À propos des ambiguïtés de la politique publique de lutte contre les ghettos

par Pierre Tevanian, Sylvie Tissot
2 mai 2004

L’usage du mot " ghetto " et la référence inquiète aux Etats-Unis sont deux des principaux poncifs du discours sécuritaire, et plus largement de presque tous les discours consacrés aux " banlieues ". La concentration de "populations à problèmes " (c’est-à-dire de pauvres et d’immigrés) dans des territoires nommés " quartiers sensibles " est en effet présentée comme la source de tous les maux. Et à ce diagnostic est souvent opposée une solution-miracle : la "mixité sociale". Le texte qui suit propose une analyse critique de la mise en oeuvre concrète de cette politique, mais aussi de ses présupposés et de ses effets idéologiques

La politique publique de lutte contre les "ghettos " et de promotion de la "mixité sociale" telle qu’elle est aujourd’hui concçue n’a jusqu’à présent rien produit de miraculeux. Tout d’abord parce que, depuis de nombreuses années, des municipalités et des organismes de logement social se sont emparés de la notion de "mixité sociale" pour en faire un usage très contestable : à savoir contrôler et sélectionner leur population, en cherchant à écarter les plus pauvres, les étrangers ou certains "immigrés". Mais c’est plus généralement sur les présupposés des politiques visant à une répartition " équilibrée " des populations qu’il faut s’interroger.

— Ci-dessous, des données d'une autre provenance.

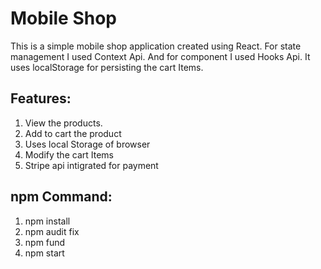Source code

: # Mobile Shop
This is a simple mobile shop application created using React. For state management I used Context Api. And for component I used Hooks Api.
It uses localStorage for persisting the cart Items.

## Features:
1. View the products.
2. Add to cart the product
3. Uses local Storage of browser
4. Modify the cart Items
5. Stripe api intigrated for payment

## npm Command:
1. npm install
2. npm audit fix
3. npm fund
4. npm start
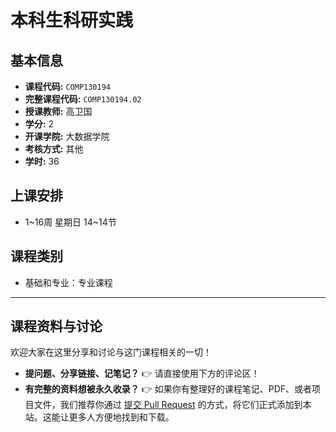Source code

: # 本科生科研实践

## 基本信息

- **课程代码:** `COMP130194`
- **完整课程代码:** `COMP130194.02`
- **授课教师:** 高卫国
- **学分:** 2
- **开课学院:** 大数据学院
- **考核方式:** 其他
- **学时:** 36

## 上课安排

- 1~16周 星期日 14~14节

## 课程类别

- 基础和专业：专业课程

---

## 课程资料与讨论

欢迎大家在这里分享和讨论与这门课程相关的一切！

*   **提问题、分享链接、记笔记？** 👉 请直接使用下方的评论区！
*   **有完整的资料想被永久收录？** 👉 如果你有整理好的课程笔记、PDF、或者项目文件，我们推荐你通过 [提交 Pull Request](https://github.com/cedric1902666/fudan-ds-info/pulls) 的方式，将它们正式添加到本站。这能让更多人方便地找到和下载。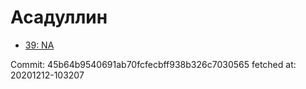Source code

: # Асадуллин
- [39: NA](39.md)

Commit: 45b64b9540691ab70fcfecbff938b326c7030565
 fetched at: 20201212-103207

" Mixité sociale " et " mixité raciale "

Le système d’attribution des logements en HLM, loin d’être transparent, repose sur des critères de sélection variables et pas toujours légaux, comme l’exigence d’un niveau minimum de revenu, la nationalité voire l’origine ethnique. La situation s’est dégradée depuis le début des années 1980, date à laquelle les attributions de logement social sont devenues le levier d’une " politique de peuplement " plus offensive.

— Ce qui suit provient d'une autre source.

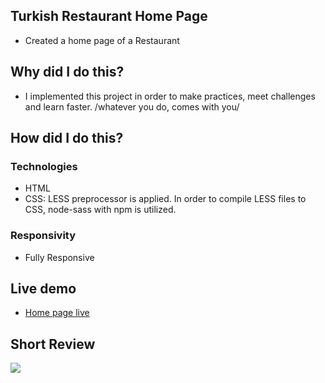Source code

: ## Turkish Restaurant Home Page
<ul>
<li>Created a home page of a Restaurant</li>
 </ul>
 
## Why did I do this?
<ul>
<li>I implemented this project in order to make practices, meet challenges and learn faster. /whatever you do, comes with you/</li>
 </ul>
 
## How did I do this?
### Technologies
<ul>
<li>HTML</li>
<li>CSS: LESS preprocessor is applied. In order to compile LESS files to CSS, node-sass with npm is utilized.</li>
 </ul>
 
### Responsivity
<ul>
<li>Fully Responsive</li>
</ul>
  
## Live demo
<ul> 
<li><a href="https://restaurant-home-page-nu.vercel.app/" target="_blank">Home page live</a></li>
</ul>

## Short Review

![](images/descriptive.gif)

D’abord parce que les immigrés, longtemps exclus du parc de HLM, y ont enfin fait leur entrée, suite à une série de réformes qui ont permis aux ménages de classes moyennes d’accéder à la propriété.

Ensuite parce que, face à la crise économique et à la désindustralisation, de nombreuses municipalités, notamment en banlieue parisienne, ont cherché à attirer des industries de pointe et des ménages plus aisés.

Enfin, parce que les préfectures qui, en principe, ont un droit de regard et de contrôle non négligeable sur le processus d’attribution, l’ont progressivement abandonné au profit des municipalités et des organismes HLM. Dès lors, nombre de ces organismes ont cherché, par souci de rentabilité, à freiner l’arrivée de locataires aux ressources estimées trop faibles, ou bien les " mauvais payeurs " présumés que sont aux yeux de beaucoup les étrangers. Ces pratiques discriminatoires sont enfin redoublées par le fait que, pour les bailleurs, la valeur du parc immobilier dépend de l’" image " des cités, elle-même dépendante de l’image des locataires, elle même liée à leur couleur de peau.

Pour des raisons qui leur sont propres, et qui relèvent sans doute davantage de l’électoralisme, les municipalités ont également tendance à vouloir choisir leur population, en écartant les pauvres et les immigrés " de couleur". Un des moyens d’écarter ces candidatures " indésirables " consiste à imposer à tout demandeur de logement social un critère de résidence ou d’ancienneté dans la commune. Dans la ville de Montreuil, par exemple, il faut, pour pouvoir déposer une demande de logement social, justifier cinq ans de résidence dans la ville, et dix-huit ans de présence en Île-de-France. Ce critère a beau être illégal, il est pratiqué officiellement par de nombreuses mairies, au nom d’une " préférence locale " qui est aussi une " préférence nationale " ou " ethnique " déguisée - puisqu’en écartant les nouveaux-venus dans la ville ou dans le département, on écarte aussi, du même coup, les nouveaux venus en France métropolitaine.

Ces différentes logiques convergent vers une même conclusion : il faut freiner l’arrivée dans le logement social des populations les moins " désirables " - c’est-à-dire des familles les plus pauvres, les plus précaires, les plus nombreuses et les plus "ethniquement différentes". Cependant, les choses ne peuvent pas se dire aussi ouvertement, car la sélection des locataires en fonction de leur origine reste, aux yeux de la loi, une discrimination [1]. Il faut donc parler à mots couverts, ce que permet justement le terme de " mixité sociale ". L’Union des fédérations d’organisme HLM a ainsi recommandé aux bailleurs d’utiliser ce concept de " mixité sociale " pour motiver des refus d’attribution pour ne pas risquer d’être attaqué pour discrimination [2].

Ce recours à l’euphémisme a été favorisé par les pouvoirs publics, notamment depuis le début des années 1990. La loi Besson de 1990, par exemple, a introduit des dispositifs de " gestion concertée " des attributions (entre préfecture, municipalités et organismes HLM) orientés explicitement vers la promotion de la " mixité sociale ". Initialement conçus pour permettre l’accès au logement social des plus défavorisés, ces dispositifs ont souvent abouti à un accord sur des pourcentages maximum de " candidatures difficiles " dans certains quartiers ou cités HLM. Et cela avec la bénédiction de l’État parfois, avec son indulgence le plus souvent.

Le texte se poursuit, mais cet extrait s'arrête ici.